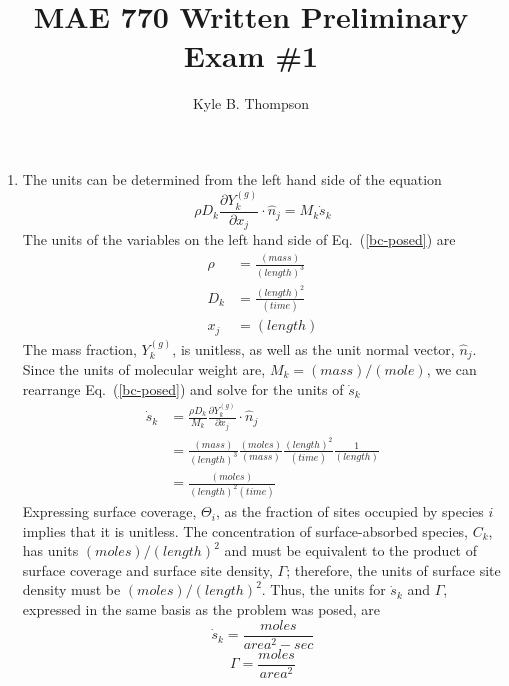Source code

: \documentclass{report}
\title{MAE 770 Written Preliminary Exam \#1}
\author{ Kyle B. Thompson }
\newcommand{\eref}[1]{Eq.~(\ref{#1})}
\newcommand{\sk}{\dot{s}_k}
\begin{document}
\maketitle



\begin{enumerate}[label=(\alph*)]
  \item The units can be determined from the left hand side of the equation
    \begin{equation}
      \rho D_k \frac{\partial Y_k^{(g)}}{\partial x_j} \cdot \hat{n}_j = M_k \sk
      \label{bc-posed}
    \end{equation}
  The units of the variables on the left hand side of \eref{bc-posed} are
  \begin{align*}
    \rho &= \frac{(mass)}{(length)^3} \\
    D_k &= \frac{(length)^2}{(time)} \\
    x_j &= (length)
  \end{align*}
  The mass fraction, $Y_k^{(g)}$, is unitless, as well as the unit normal vector,
  $\hat{n}_j$. Since the units of molecular weight are, $M_k = (mass)/(mole)$, we can
  rearrange \eref{bc-posed} and solve for the units of $\sk$
  \begin{equation}
    \label{units sdot}
    \begin{aligned}
      \sk &= \frac{\rho D_k}{M_k}\frac{\partial Y_k^{(g)}}{\partial x_j}\cdot \hat{n}_j \\
      &= \frac{(mass)}{(length)^3} \frac{(moles)}{(mass)} \frac{(length)^2}{(time)}\frac{1}{(length)} \\
      &= \frac{(moles)}{(length)^2 (time)}
    \end{aligned}
  \end{equation}
  Expressing surface coverage, $\Theta_i$, as the fraction of sites occupied by
  species $i$ implies that it is unitless.  The concentration of
  surface-absorbed species, $C_k$, has units $(moles)/(length)^2$ and must be equivalent to
  the product of surface coverage and surface site density, $\Gamma$; therefore,
  the units of surface site density must be $(moles)/(length)^2$.  Thus, the units for $\sk$
  and $\Gamma$, expressed in the same basis as the problem was posed, are
  \[
    \boxed{\sk = \frac{moles}{area^2-sec}}
  \]
  \[
    \boxed{\Gamma = \frac{moles}{area^2}}
  \]


\end{enumerate}
\end{document}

**What the exercise asks**.
What is needed is an exact copy of the line containing "The units of the" and each line after it, through the final line of the entries above.

**Response**.
  The units of the variables on the left hand side of \eref{bc-posed} are
  \begin{align*}
    \rho &= \frac{(mass)}{(length)^3} \\
    D_k &= \frac{(length)^2}{(time)} \\
    x_j &= (length)
  \end{align*}
  The mass fraction, $Y_k^{(g)}$, is unitless, as well as the unit normal vector,
  $\hat{n}_j$. Since the units of molecular weight are, $M_k = (mass)/(mole)$, we can
  rearrange \eref{bc-posed} and solve for the units of $\sk$
  \begin{equation}
    \label{units sdot}
    \begin{aligned}
      \sk &= \frac{\rho D_k}{M_k}\frac{\partial Y_k^{(g)}}{\partial x_j}\cdot \hat{n}_j \\
      &= \frac{(mass)}{(length)^3} \frac{(moles)}{(mass)} \frac{(length)^2}{(time)}\frac{1}{(length)} \\
      &= \frac{(moles)}{(length)^2 (time)}
    \end{aligned}
  \end{equation}
  Expressing surface coverage, $\Theta_i$, as the fraction of sites occupied by
  species $i$ implies that it is unitless.  The concentration of
  surface-absorbed species, $C_k$, has units $(moles)/(length)^2$ and must be equivalent to
  the product of surface coverage and surface site density, $\Gamma$; therefore,
  the units of surface site density must be $(moles)/(length)^2$.  Thus, the units for $\sk$
  and $\Gamma$, expressed in the same basis as the problem was posed, are
  \[
    \boxed{\sk = \frac{moles}{area^2-sec}}
  \]
  \[
    \boxed{\Gamma = \frac{moles}{area^2}}
  \]


\end{enumerate}
\end{document}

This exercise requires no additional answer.